* Task details
Your task is to copy each line of the material that holds the word "vswp".

* Excerpted data
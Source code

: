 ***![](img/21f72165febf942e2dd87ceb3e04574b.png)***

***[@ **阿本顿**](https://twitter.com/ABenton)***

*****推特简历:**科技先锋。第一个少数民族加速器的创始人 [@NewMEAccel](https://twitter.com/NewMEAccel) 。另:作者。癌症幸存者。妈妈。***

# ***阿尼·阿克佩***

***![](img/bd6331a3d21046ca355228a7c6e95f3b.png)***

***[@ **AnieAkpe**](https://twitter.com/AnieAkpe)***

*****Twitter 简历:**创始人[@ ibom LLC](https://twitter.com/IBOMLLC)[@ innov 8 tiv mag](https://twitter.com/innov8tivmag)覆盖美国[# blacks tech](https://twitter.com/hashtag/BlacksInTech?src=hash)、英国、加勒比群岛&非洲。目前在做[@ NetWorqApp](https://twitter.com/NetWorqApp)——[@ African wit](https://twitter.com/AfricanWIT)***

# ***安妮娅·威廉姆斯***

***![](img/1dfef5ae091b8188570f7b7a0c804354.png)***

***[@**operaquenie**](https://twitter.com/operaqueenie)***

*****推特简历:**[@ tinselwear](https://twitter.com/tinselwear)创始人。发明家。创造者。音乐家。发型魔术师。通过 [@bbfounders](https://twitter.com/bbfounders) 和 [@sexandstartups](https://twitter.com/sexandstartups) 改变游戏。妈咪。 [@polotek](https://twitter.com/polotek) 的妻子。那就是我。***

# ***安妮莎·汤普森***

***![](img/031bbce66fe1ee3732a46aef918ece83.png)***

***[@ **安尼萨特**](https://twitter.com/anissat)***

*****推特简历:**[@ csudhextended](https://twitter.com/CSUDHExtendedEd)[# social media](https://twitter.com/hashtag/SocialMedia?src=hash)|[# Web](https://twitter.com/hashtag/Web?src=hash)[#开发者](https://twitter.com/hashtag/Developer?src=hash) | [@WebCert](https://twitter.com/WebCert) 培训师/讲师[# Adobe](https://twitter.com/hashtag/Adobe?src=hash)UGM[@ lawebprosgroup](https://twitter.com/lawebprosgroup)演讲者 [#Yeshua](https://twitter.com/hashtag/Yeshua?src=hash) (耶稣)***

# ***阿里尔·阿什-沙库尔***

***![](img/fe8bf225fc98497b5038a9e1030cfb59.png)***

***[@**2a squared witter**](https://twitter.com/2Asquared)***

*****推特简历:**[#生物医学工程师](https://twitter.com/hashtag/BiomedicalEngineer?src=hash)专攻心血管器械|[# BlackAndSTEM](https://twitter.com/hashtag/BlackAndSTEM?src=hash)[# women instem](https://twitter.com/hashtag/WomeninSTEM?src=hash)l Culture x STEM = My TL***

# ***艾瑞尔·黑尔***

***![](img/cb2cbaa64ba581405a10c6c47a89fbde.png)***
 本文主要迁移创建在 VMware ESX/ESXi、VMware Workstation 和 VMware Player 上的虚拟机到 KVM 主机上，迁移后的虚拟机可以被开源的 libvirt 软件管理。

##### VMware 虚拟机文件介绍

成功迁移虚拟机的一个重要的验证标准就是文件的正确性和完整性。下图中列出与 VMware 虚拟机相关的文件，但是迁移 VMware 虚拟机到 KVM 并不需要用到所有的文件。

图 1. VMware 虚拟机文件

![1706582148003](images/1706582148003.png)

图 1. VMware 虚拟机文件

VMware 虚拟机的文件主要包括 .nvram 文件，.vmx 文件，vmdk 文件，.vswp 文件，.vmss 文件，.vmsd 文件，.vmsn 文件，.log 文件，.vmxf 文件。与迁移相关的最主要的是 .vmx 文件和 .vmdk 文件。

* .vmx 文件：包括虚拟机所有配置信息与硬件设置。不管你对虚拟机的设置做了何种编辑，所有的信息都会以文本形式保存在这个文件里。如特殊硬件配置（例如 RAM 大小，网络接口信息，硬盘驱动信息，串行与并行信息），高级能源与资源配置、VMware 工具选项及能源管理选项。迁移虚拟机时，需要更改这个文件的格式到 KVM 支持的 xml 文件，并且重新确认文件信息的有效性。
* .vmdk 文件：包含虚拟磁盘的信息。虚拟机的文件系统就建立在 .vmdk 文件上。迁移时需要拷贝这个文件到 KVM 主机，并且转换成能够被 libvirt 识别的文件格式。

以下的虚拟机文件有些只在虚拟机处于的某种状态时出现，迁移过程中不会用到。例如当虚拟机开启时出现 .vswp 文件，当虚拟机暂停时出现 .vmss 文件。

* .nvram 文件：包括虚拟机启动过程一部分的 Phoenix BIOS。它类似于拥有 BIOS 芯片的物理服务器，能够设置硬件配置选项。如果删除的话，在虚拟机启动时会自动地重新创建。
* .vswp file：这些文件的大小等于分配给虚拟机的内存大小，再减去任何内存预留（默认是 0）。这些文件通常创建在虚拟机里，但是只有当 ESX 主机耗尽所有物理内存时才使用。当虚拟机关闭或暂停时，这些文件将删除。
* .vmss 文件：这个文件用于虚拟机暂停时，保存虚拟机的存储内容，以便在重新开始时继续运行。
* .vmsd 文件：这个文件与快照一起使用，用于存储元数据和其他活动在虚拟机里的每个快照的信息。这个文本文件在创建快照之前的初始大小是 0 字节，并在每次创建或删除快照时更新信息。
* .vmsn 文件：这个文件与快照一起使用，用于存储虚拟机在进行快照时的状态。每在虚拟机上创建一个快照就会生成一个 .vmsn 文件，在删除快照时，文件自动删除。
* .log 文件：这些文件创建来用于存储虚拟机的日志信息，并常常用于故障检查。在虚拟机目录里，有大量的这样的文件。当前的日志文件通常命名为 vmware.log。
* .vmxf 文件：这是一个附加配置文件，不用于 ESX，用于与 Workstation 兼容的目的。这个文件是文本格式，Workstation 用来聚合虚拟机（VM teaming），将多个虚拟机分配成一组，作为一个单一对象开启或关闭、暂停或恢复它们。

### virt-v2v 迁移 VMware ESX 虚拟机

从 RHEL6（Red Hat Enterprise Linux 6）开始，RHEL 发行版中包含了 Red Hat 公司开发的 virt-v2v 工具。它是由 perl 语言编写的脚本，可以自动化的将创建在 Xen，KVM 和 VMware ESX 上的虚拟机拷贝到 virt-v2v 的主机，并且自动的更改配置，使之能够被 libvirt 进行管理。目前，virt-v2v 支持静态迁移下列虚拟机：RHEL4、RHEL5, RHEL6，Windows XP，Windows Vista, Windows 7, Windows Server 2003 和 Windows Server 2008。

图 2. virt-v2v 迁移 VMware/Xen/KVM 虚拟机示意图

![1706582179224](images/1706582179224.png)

* Response box
VMware 虚拟机的文件主要包括 .nvram 文件，.vmx 文件，vmdk 文件，.vswp 文件，.vmss 文件，.vmsd 文件，.vmsn 文件，.log 文件，.vmxf 文件。与迁移相关的最主要的是 .vmx 文件和 .vmdk 文件。
以下的虚拟机文件有些只在虚拟机处于的某种状态时出现，迁移过程中不会用到。例如当虚拟机开启时出现 .vswp 文件，当虚拟机暂停时出现 .vmss 文件。
* .vswp file：这些文件的大小等于分配给虚拟机的内存大小，再减去任何内存预留（默认是 0）。这些文件通常创建在虚拟机里，但是只有当 ESX 主机耗尽所有物理内存时才使用。当虚拟机关闭或暂停时，这些文件将删除。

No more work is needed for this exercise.